Problem to work on: When the line containing "सब्बं अभिञ्‍ञासि यदत्थि" appears in the entries below, begin printing there and stop after the line containing "तथागतो तेन समन्तचक्खू’’ति॥"; print each of those lines exactly and no other line.

──────── Task data

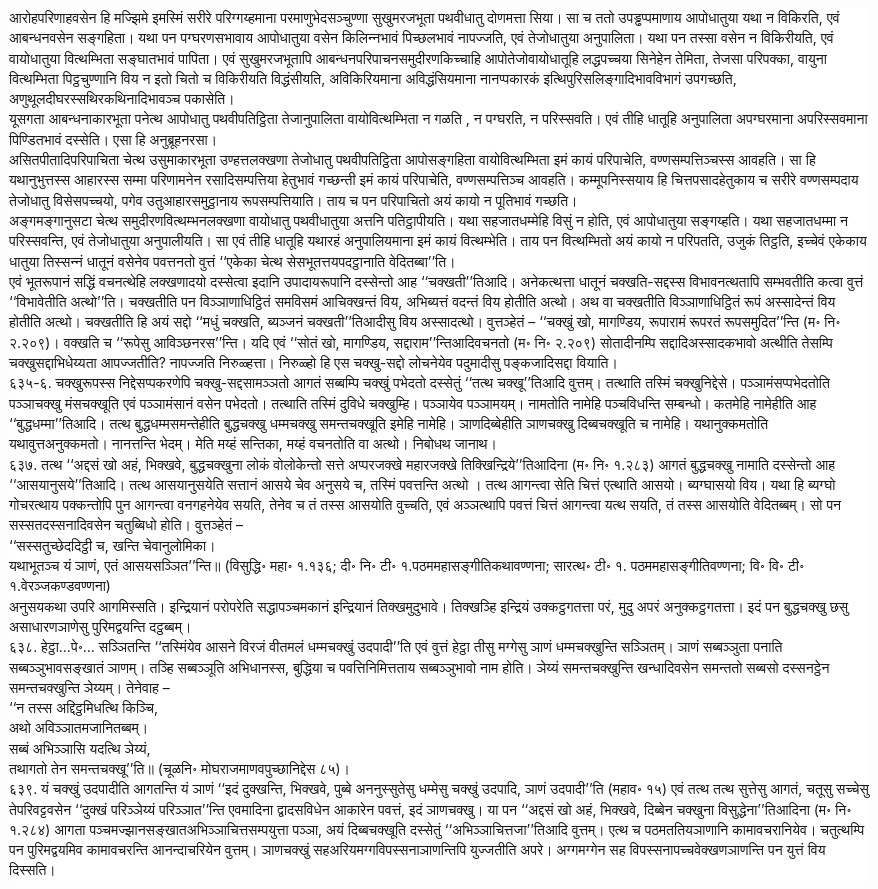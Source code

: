 आरोहपरिणाहवसेन हि मज्झिमे इमस्मिं सरीरे परिग्गय्हमाना परमाणुभेदसञ्‍चुण्णा सुखुमरजभूता पथवीधातु दोणमत्ता सिया। सा च ततो उपड्ढप्पमाणाय आपोधातुया यथा न विकिरति, एवं आबन्धनवसेन सङ्गहिता। यथा पन पग्घरणसभावाय आपोधातुया वसेन किलिन्‍नभावं पिच्छलभावं नापज्‍जति, एवं तेजोधातुया अनुपालिता। यथा पन तस्सा वसेन न विकिरीयति, एवं वायोधातुया वित्थम्भिता सङ्घातभावं पापिता। एवं सुखुमरजभूतापि आबन्धनपरिपाचनसमुदीरणकिच्‍चाहि आपोतेजोवायोधातूहि लद्धपच्‍चया सिनेहेन तेमिता, तेजसा परिपक्‍का, वायुना वित्थम्भिता पिट्ठचुण्णानि विय न इतो चितो च विकिरीयति विद्धंसीयति, अविकिरियमाना अविद्धंसियमाना नानप्पकारकं इत्थिपुरिसलिङ्गादिभावविभागं उपगच्छति, अणुथूलदीघरस्सथिरकथिनादिभावञ्‍च पकासेति।  
यूसगता आबन्धनाकारभूता पनेत्थ आपोधातु पथवीपतिट्ठिता तेजानुपालिता वायोवित्थम्भिता न गळति , न पग्घरति, न परिस्सवति। एवं तीहि धातूहि अनुपालिता अपग्घरमाना अपरिस्सवमाना पिण्डितभावं दस्सेति। एसा हि अनुब्रूहनरसा।  
असितपीतादिपरिपाचिता चेत्थ उसुमाकारभूता उण्हत्तलक्खणा तेजोधातु पथवीपतिट्ठिता आपोसङ्गहिता वायोवित्थम्भिता इमं कायं परिपाचेति, वण्णसम्पत्तिञ्‍चस्स आवहति। सा हि यथानुभुत्तस्स आहारस्स सम्मा परिणामनेन रसादिसम्पत्तिया हेतुभावं गच्छन्ती इमं कायं परिपाचेति, वण्णसम्पत्तिञ्‍च आवहति। कम्मूपनिस्सयाय हि चित्तपसादहेतुकाय च सरीरे वण्णसम्पदाय तेजोधातु विसेसपच्‍चयो, पगेव उतुआहारसमुट्ठानाय रूपसम्पत्तियाति। ताय च पन परिपाचितो अयं कायो न पूतिभावं गच्छति।  
अङ्गमङ्गानुसटा चेत्थ समुदीरणवित्थम्भनलक्खणा वायोधातु पथवीधातुया अत्तनि पतिट्ठापीयति। यथा सहजातधम्मेहि विसुं न होति, एवं आपोधातुया सङ्गय्हति। यथा सहजातधम्मा न परिस्सवन्ति, एवं तेजोधातुया अनुपालीयति। सा एवं तीहि धातूहि यथारहं अनुपालियमाना इमं कायं वित्थम्भेति। ताय पन वित्थम्भितो अयं कायो न परिपतति, उजुकं तिट्ठति, इच्‍चेवं एकेकाय धातुया तिस्सन्‍नं धातूनं वसेनेव पवत्तनतो वुत्तं ‘‘एकेका चेत्थ सेसभूतत्तयपदट्ठानाति वेदितब्बा’’ति।  
एवं भूतरूपानं सद्धिं वचनत्थेहि लक्खणादयो दस्सेत्वा इदानि उपादायरूपानि दस्सेन्तो आह ‘‘चक्खती’’तिआदि। अनेकत्थत्ता धातूनं चक्खति-सद्दस्स विभावनत्थतापि सम्भवतीति कत्वा वुत्तं ‘‘विभावेतीति अत्थो’’ति। चक्खतीति पन विञ्‍ञाणाधिट्ठितं समविसमं आचिक्खन्तं विय, अभिब्यत्तं वदन्तं विय होतीति अत्थो। अथ वा चक्खतीति विञ्‍ञाणाधिट्ठितं रूपं अस्सादेन्तं विय होतीति अत्थो। चक्खतीति हि अयं सद्दो ‘‘मधुं चक्खति, ब्यञ्‍जनं चक्खती’’तिआदीसु विय अस्सादत्थो। वुत्तञ्हेतं – ‘‘चक्खुं खो, मागण्डिय, रूपारामं रूपरतं रूपसमुदित’’न्ति (म॰ नि॰ २.२०९)। वक्खति च ‘‘रूपेसु आविञ्छनरस’’न्ति। यदि एवं ‘‘सोतं खो, मागण्डिय, सद्दाराम’’न्तिआदिवचनतो (म॰ नि॰ २.२०९) सोतादीनम्पि सद्दादिअस्सादकभावो अत्थीति तेसम्पि चक्खुसद्दाभिधेय्यता आपज्‍जतीति? नापज्‍जति निरुळ्हत्ता। निरुळ्हो हि एस चक्खु-सद्दो लोचनेयेव पदुमादीसु पङ्कजादिसद्दा वियाति।  
६३५-६. चक्खुरूपस्स निद्देसप्पकरणेपि चक्खु-सद्दसामञ्‍ञतो आगतं सब्बम्पि चक्खुं पभेदतो दस्सेतुं ‘‘तत्थ चक्खू’’तिआदि वुत्तम्। तत्थाति तस्मिं चक्खुनिद्देसे। पञ्‍ञामंसप्पभेदतोति पञ्‍ञाचक्खु मंसचक्खूति एवं पञ्‍ञामंसानं वसेन पभेदतो। तत्थाति तस्मिं दुविधे चक्खुम्हि। पञ्‍ञायेव पञ्‍ञामयम्। नामतोति नामेहि पञ्‍चविधन्ति सम्बन्धो। कतमेहि नामेहीति आह ‘‘बुद्धधम्मा’’तिआदि। तत्थ बुद्धधम्मसमन्तेहीति बुद्धचक्खु धम्मचक्खु समन्तचक्खूति इमेहि नामेहि। ञाणदिब्बेहीति ञाणचक्खु दिब्बचक्खूति च नामेहि। यथानुक्‍कमतोति यथावुत्तअनुक्‍कमतो। नानत्तन्ति भेदम्। मेति मय्हं सन्तिका, मय्हं वचनतोति वा अत्थो। निबोधथ जानाथ।  
६३७. तत्थ ‘‘अद्दसं खो अहं, भिक्खवे, बुद्धचक्खुना लोकं वोलोकेन्तो सत्ते अप्परजक्खे महारजक्खे तिक्खिन्द्रिये’’तिआदिना (म॰ नि॰ १.२८३) आगतं बुद्धचक्खु नामाति दस्सेन्तो आह ‘‘आसयानुसये’’तिआदि। तत्थ आसयानुसयेति सत्तानं आसये चेव अनुसये च, तस्मिं पवत्तन्ति अत्थो । तत्थ आगन्त्वा सेति चित्तं एत्थाति आसयो। ब्यग्घासयो विय। यथा हि ब्यग्घो गोचरत्थाय पक्‍कन्तोपि पुन आगन्त्वा वनगहनेयेव सयति, तेनेव च तं तस्स आसयोति वुच्‍चति, एवं अञ्‍ञत्थापि पवत्तं चित्तं आगन्त्वा यत्थ सयति, तं तस्स आसयोति वेदितब्बम्। सो पन सस्सतदस्सनादिवसेन चतुब्बिधो होति। वुत्तञ्हेतं –  
‘‘सस्सतुच्छेददिट्ठी च, खन्ति चेवानुलोमिका।  
यथाभूतञ्‍च यं ञाणं, एतं आसयसञ्‍ञित’’न्ति॥ (विसुद्धि॰ महा॰ १.१३६; दी॰ नि॰ टी॰ १.पठममहासङ्गीतिकथावण्णना; सारत्थ॰ टी॰ १. पठममहासङ्गीतिवण्णना; वि॰ वि॰ टी॰ १.वेरञ्‍जकण्डवण्णना)  
अनुसयकथा उपरि आगमिस्सति। इन्द्रियानं परोपरेति सद्धापञ्‍चमकानं इन्द्रियानं तिक्खमुदुभावे। तिक्खञ्हि इन्द्रियं उक्‍कट्ठगतत्ता परं, मुदु अपरं अनुक्‍कट्ठगतत्ता। इदं पन बुद्धचक्खु छसु असाधारणञाणेसु पुरिमद्वयन्ति दट्ठब्बम्।  
६३८. हेट्ठा…पे॰… सञ्‍ञितन्ति ‘‘तस्मिंयेव आसने विरजं वीतमलं धम्मचक्खुं उदपादी’’ति एवं वुत्तं हेट्ठा तीसु मग्गेसु ञाणं धम्मचक्खुन्ति सञ्‍ञितम्। ञाणं सब्बञ्‍ञुता पनाति सब्बञ्‍ञुभावसङ्खातं ञाणम्। तञ्हि सब्बञ्‍ञूति अभिधानस्स, बुद्धिया च पवत्तिनिमित्तताय सब्बञ्‍ञुभावो नाम होति। ञेय्यं समन्तचक्खुन्ति खन्धादिवसेन समन्ततो सब्बसो दस्सनट्ठेन समन्तचक्खुन्ति ञेय्यम्। तेनेवाह –  
‘‘न तस्स अद्दिट्ठमिधत्थि किञ्‍चि,  
अथो अविञ्‍ञातमजानितब्बम्।  
सब्बं अभिञ्‍ञासि यदत्थि ञेय्यं,  
तथागतो तेन समन्तचक्खू’’ति॥ (चूळनि॰ मोघराजमाणवपुच्छानिद्देस ८५)।  
६३९. यं चक्खुं उदपादीति आगतन्ति यं ञाणं ‘‘इदं दुक्खन्ति, भिक्खवे, पुब्बे अननुस्सुतेसु धम्मेसु चक्खुं उदपादि, ञाणं उदपादी’’ति (महाव॰ १५) एवं तत्थ तत्थ सुत्तेसु आगतं, चतूसु सच्‍चेसु तेपरिवट्टवसेन ‘‘दुक्खं परिञ्‍ञेय्यं परिञ्‍ञात’’न्ति एवमादिना द्वादसविधेन आकारेन पवत्तं, इदं ञाणचक्खु। या पन ‘‘अद्दसं खो अहं, भिक्खवे, दिब्बेन चक्खुना विसुद्धेना’’तिआदिना (म॰ नि॰ १.२८४) आगता पञ्‍चमज्झानसङ्खातअभिञ्‍ञाचित्तसम्पयुत्ता पञ्‍ञा, अयं दिब्बचक्खूति दस्सेतुं ‘‘अभिञ्‍ञाचित्तजा’’तिआदि वुत्तम्। एत्थ च पठमततियञाणानि कामावचरानियेव। चतुत्थम्पि पन पुरिमद्वयमिव कामावचरन्ति आनन्दाचरियेन वुत्तम्। ञाणचक्खुं सहअरियमग्गविपस्सनाञाणन्तिपि युज्‍जतीति अपरे। अग्गमग्गेन सह विपस्सनापच्‍चवेक्खणञाणन्ति पन युत्तं विय दिस्सति।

────────────────

Output below:
सब्बं अभिञ्‍ञासि यदत्थि ञेय्यं,  
तथागतो तेन समन्तचक्खू’’ति॥ (चूळनि॰ मोघराजमाणवपुच्छानिद्देस ८५)।  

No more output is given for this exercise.